--- Input for this task Enclosed Below ---

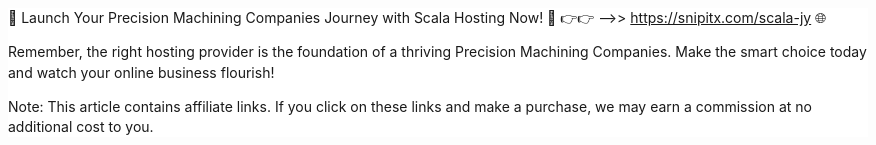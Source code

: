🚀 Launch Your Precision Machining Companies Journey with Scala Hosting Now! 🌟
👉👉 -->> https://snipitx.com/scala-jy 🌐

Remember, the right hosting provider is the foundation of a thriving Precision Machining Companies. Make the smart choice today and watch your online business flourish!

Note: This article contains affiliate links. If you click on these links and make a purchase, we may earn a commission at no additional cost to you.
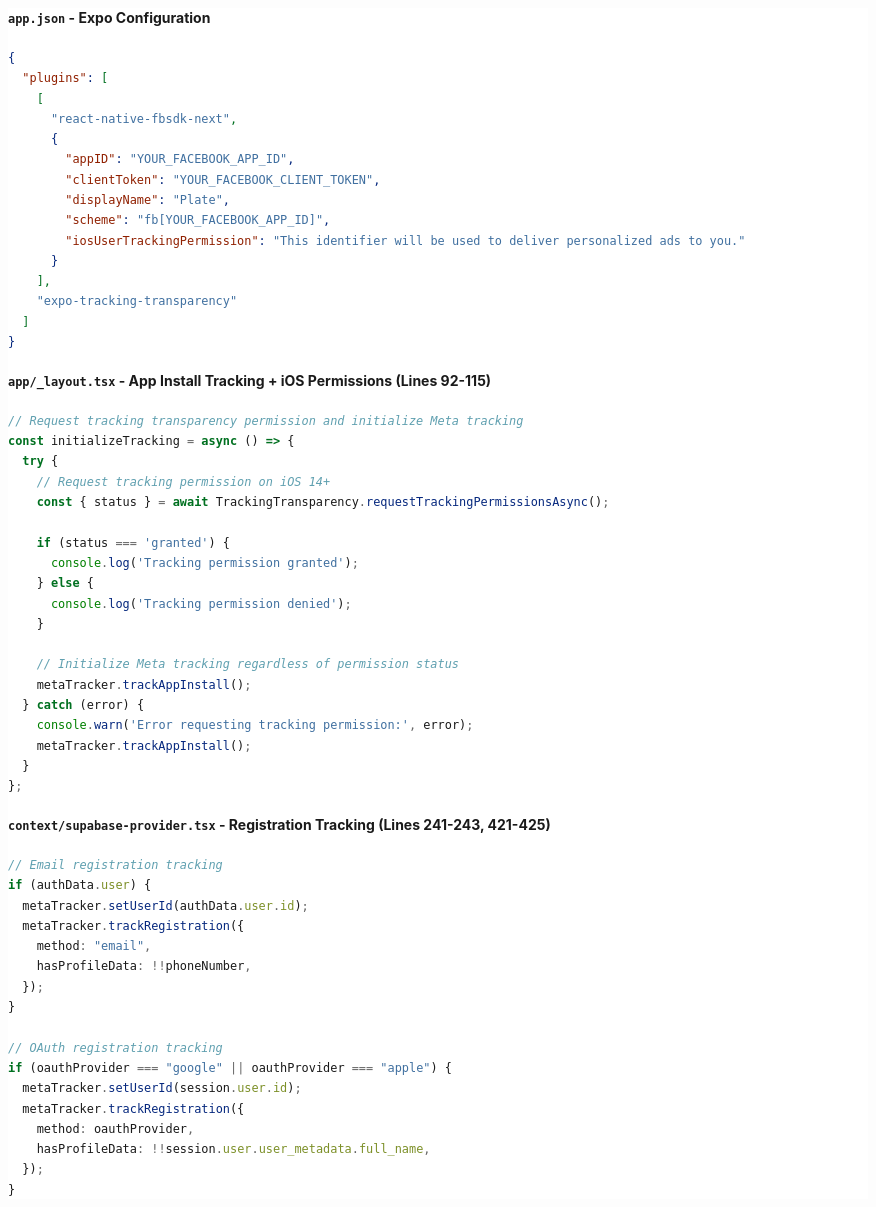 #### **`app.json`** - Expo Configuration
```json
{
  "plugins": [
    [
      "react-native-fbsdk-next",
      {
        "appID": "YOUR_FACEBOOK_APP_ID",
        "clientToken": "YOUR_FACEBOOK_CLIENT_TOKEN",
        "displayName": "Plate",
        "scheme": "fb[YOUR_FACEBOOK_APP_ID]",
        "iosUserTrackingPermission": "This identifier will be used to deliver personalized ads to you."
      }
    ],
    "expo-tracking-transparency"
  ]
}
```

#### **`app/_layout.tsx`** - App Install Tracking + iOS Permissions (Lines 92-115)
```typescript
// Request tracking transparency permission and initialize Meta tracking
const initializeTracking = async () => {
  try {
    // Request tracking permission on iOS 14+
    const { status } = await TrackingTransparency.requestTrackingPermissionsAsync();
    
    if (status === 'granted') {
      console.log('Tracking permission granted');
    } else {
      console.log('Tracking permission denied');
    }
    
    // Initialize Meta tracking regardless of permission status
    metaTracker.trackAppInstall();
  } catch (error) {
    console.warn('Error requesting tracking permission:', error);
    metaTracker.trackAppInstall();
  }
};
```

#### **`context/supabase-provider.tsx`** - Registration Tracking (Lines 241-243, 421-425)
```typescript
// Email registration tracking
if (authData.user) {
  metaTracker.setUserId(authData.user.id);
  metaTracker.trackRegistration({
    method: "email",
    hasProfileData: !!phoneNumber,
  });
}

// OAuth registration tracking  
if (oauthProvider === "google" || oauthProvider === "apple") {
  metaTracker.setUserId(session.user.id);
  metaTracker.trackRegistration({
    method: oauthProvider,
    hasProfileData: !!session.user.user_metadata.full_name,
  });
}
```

--- End of Enclosed Input for this task ---

Print all the records again exactly; do not include any picture.

Solution:
Source code

:🚀 Launch Your Precision Machining Companies Journey with Scala Hosting Now! 🌟
👉👉 -->> https://snipitx.com/scala-jy 🌐

Remember, the right hosting provider is the foundation of a thriving Precision Machining Companies. Make the smart choice today and watch your online business flourish!

Note: This article contains affiliate links. If you click on these links and make a purchase, we may earn a commission at no additional cost to you.
 #### **`app.json`** - Expo Configuration
```json
{
  "plugins": [
    [
      "react-native-fbsdk-next",
      {
        "appID": "YOUR_FACEBOOK_APP_ID",
        "clientToken": "YOUR_FACEBOOK_CLIENT_TOKEN",
        "displayName": "Plate",
        "scheme": "fb[YOUR_FACEBOOK_APP_ID]",
        "iosUserTrackingPermission": "This identifier will be used to deliver personalized ads to you."
      }
    ],
    "expo-tracking-transparency"
  ]
}
```

#### **`app/_layout.tsx`** - App Install Tracking + iOS Permissions (Lines 92-115)
```typescript
// Request tracking transparency permission and initialize Meta tracking
const initializeTracking = async () => {
  try {
    // Request tracking permission on iOS 14+
    const { status } = await TrackingTransparency.requestTrackingPermissionsAsync();
    
    if (status === 'granted') {
      console.log('Tracking permission granted');
    } else {
      console.log('Tracking permission denied');
    }
    
    // Initialize Meta tracking regardless of permission status
    metaTracker.trackAppInstall();
  } catch (error) {
    console.warn('Error requesting tracking permission:', error);
    metaTracker.trackAppInstall();
  }
};
```

#### **`context/supabase-provider.tsx`** - Registration Tracking (Lines 241-243, 421-425)
```typescript
// Email registration tracking
if (authData.user) {
  metaTracker.setUserId(authData.user.id);
  metaTracker.trackRegistration({
    method: "email",
    hasProfileData: !!phoneNumber,
  });
}

// OAuth registration tracking  
if (oauthProvider === "google" || oauthProvider === "apple") {
  metaTracker.setUserId(session.user.id);
  metaTracker.trackRegistration({
    method: oauthProvider,
    hasProfileData: !!session.user.user_metadata.full_name,
  });
}
```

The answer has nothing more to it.